PROBLEM REQUIREMENTS ▸ Transcribe every record exactly as it appears.

[Saved data entries]
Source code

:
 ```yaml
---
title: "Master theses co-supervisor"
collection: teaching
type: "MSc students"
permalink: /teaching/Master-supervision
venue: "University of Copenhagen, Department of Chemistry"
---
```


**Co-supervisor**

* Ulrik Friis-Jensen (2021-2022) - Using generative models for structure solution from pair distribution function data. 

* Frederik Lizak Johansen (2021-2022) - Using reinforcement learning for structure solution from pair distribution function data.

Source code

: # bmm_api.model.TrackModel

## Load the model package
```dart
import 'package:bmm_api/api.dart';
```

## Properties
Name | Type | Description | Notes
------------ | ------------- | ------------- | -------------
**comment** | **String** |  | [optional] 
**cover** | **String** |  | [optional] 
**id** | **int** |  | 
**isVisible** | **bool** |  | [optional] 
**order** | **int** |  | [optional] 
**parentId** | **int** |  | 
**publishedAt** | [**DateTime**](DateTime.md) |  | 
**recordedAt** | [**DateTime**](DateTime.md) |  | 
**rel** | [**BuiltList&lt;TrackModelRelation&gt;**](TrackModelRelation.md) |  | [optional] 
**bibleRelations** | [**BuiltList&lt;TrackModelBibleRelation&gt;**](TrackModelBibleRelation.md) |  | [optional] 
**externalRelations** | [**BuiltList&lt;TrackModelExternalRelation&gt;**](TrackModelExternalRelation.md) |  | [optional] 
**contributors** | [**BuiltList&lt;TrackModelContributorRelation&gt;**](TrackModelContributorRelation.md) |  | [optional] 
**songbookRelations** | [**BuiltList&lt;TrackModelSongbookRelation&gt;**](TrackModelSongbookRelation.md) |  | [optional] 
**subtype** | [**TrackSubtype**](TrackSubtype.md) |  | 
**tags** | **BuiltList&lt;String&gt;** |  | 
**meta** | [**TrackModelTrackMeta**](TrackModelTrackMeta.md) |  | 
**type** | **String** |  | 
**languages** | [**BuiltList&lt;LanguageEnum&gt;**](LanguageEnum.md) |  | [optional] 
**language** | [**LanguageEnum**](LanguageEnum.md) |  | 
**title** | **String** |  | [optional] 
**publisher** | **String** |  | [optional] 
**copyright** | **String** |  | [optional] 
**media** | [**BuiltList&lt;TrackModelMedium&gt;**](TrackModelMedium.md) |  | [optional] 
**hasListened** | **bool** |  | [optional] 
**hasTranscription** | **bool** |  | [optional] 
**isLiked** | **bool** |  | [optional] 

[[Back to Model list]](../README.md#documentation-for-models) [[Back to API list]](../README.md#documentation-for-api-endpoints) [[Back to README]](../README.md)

RESULT FOR THIS TASK ▸
Source code

:
 ```yaml
---
title: "Master theses co-supervisor"
collection: teaching
type: "MSc students"
permalink: /teaching/Master-supervision
venue: "University of Copenhagen, Department of Chemistry"
---
```


**Co-supervisor**

* Ulrik Friis-Jensen (2021-2022) - Using generative models for structure solution from pair distribution function data. 

* Frederik Lizak Johansen (2021-2022) - Using reinforcement learning for structure solution from pair distribution function data.

Source code

: # bmm_api.model.TrackModel

## Load the model package
```dart
import 'package:bmm_api/api.dart';
```

## Properties
Name | Type | Description | Notes
------------ | ------------- | ------------- | -------------
**comment** | **String** |  | [optional] 
**cover** | **String** |  | [optional] 
**id** | **int** |  | 
**isVisible** | **bool** |  | [optional] 
**order** | **int** |  | [optional] 
**parentId** | **int** |  | 
**publishedAt** | [**DateTime**](DateTime.md) |  | 
**recordedAt** | [**DateTime**](DateTime.md) |  | 
**rel** | [**BuiltList&lt;TrackModelRelation&gt;**](TrackModelRelation.md) |  | [optional] 
**bibleRelations** | [**BuiltList&lt;TrackModelBibleRelation&gt;**](TrackModelBibleRelation.md) |  | [optional] 
**externalRelations** | [**BuiltList&lt;TrackModelExternalRelation&gt;**](TrackModelExternalRelation.md) |  | [optional] 
**contributors** | [**BuiltList&lt;TrackModelContributorRelation&gt;**](TrackModelContributorRelation.md) |  | [optional] 
**songbookRelations** | [**BuiltList&lt;TrackModelSongbookRelation&gt;**](TrackModelSongbookRelation.md) |  | [optional] 
**subtype** | [**TrackSubtype**](TrackSubtype.md) |  | 
**tags** | **BuiltList&lt;String&gt;** |  | 
**meta** | [**TrackModelTrackMeta**](TrackModelTrackMeta.md) |  | 
**type** | **String** |  | 
**languages** | [**BuiltList&lt;LanguageEnum&gt;**](LanguageEnum.md) |  | [optional] 
**language** | [**LanguageEnum**](LanguageEnum.md) |  | 
**title** | **String** |  | [optional] 
**publisher** | **String** |  | [optional] 
**copyright** | **String** |  | [optional] 
**media** | [**BuiltList&lt;TrackModelMedium&gt;**](TrackModelMedium.md) |  | [optional] 
**hasListened** | **bool** |  | [optional] 
**hasTranscription** | **bool** |  | [optional] 
**isLiked** | **bool** |  | [optional] 

[[Back to Model list]](../README.md#documentation-for-models) [[Back to API list]](../README.md#documentation-for-api-endpoints) [[Back to README]](../README.md)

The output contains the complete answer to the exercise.